Predictability of the Carbon-Climate System on Seasonal to Decadal Time Scales
Project Team
Principal Investigator
Coupled carbon-climate models show that terrestrial carbon processes greatly intensify future global warming compared to uncoupled climate models (without terrestrial carbon processes) even for approximately the same CO2 trajectories. Thus, the predictability of the coupled carbon-climate system may be different from the predictability of the physical climate system alone. Here, we propose to improve our understanding of the predictability of the coupled carbon-climate system, especially terrestrial carbon processes, on seasonal to decadal time scales. We will determine the predictability of terrestrial carbon processes, and will identify the optimal initialization strategies for forecast horizons ranging from seasonal to decadal time scales in the coupled carbon-climate system. We will further identify the variables in the initial conditions that have most impact on the predictability of the terrestrial-carbon related variables on time scales ranging from seasons to decades. The pilot study on the predictability of ecosystem production and terrestrial carbon flux will lay a foundation for the actual prediction, and future comprehensive climate data assimilation and deployment of an observation network designed to improve the prediction of ecosystem production, net terrestrial carbon flux and CO2 concentration. Lack of ensemble reanalysis products to initialize ensemble climate forecasts motivates us to propose to generate the first ensemble atmospheric reanalysis products for meteorological variables and CO2 vertical profiles with the Local Ensemble Transform Kalman filter (LETKF). Our proposed work will provide first-time carbon-climate ensemble reanalysis products, including both traditional meteorological variables and CO2 vertical profiles, and will be a first step toward comprehensive climate data assimilation. The ensemble reanalysis products could be directly used as ensemble initial conditions for the atmosphere. In the proposed study, we will use the NCAR coupled carbon-climate model with either prescribed ocean boundary forcing (generating atmospheric reanalysis products) or interactive ocean (predictability study).
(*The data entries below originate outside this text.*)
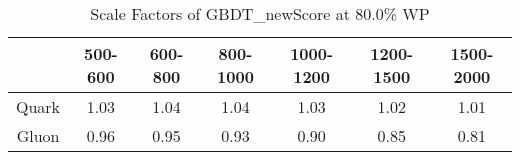 \begin{table}
\centering
\caption{Scale Factors of GBDT_newScore at 80.0\% WP}
\label{tab:GBDT_newScore_0.8_Gluon}
\begin{tabular}{ccccccc}
\toprule
{} &  500-600 &  600-800 &  800-1000 &  1000-1200 &  1200-1500 &  1500-2000 \\
\midrule
Quark &     1.03 &     1.04 &      1.04 &       1.03 &       1.02 &       1.01 \\
Gluon &     0.96 &     0.95 &      0.93 &       0.90 &       0.85 &       0.81 \\
\bottomrule
\end{tabular}
\end{table}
Our pilot study will have a significant impact on the future initialization of ensemble climate forecasts. We will share the carbon-climate ensemble reanalysis products generated in this study with the research community at large, which will impact the initialization of atmospheric states in future ensemble climate forecasts. Our study is pioneering a new strategy to study the predictability of the prediction metric of interest. It will guide the initialization strategy for the prediction of terrestrial carbon processes ranging from seasonal to decadal temporal scales. Finally, our project will train a new generation of researchers (a graduate student and a postdoc) who will gain expertise in both climate data assimilation and climate forecasts.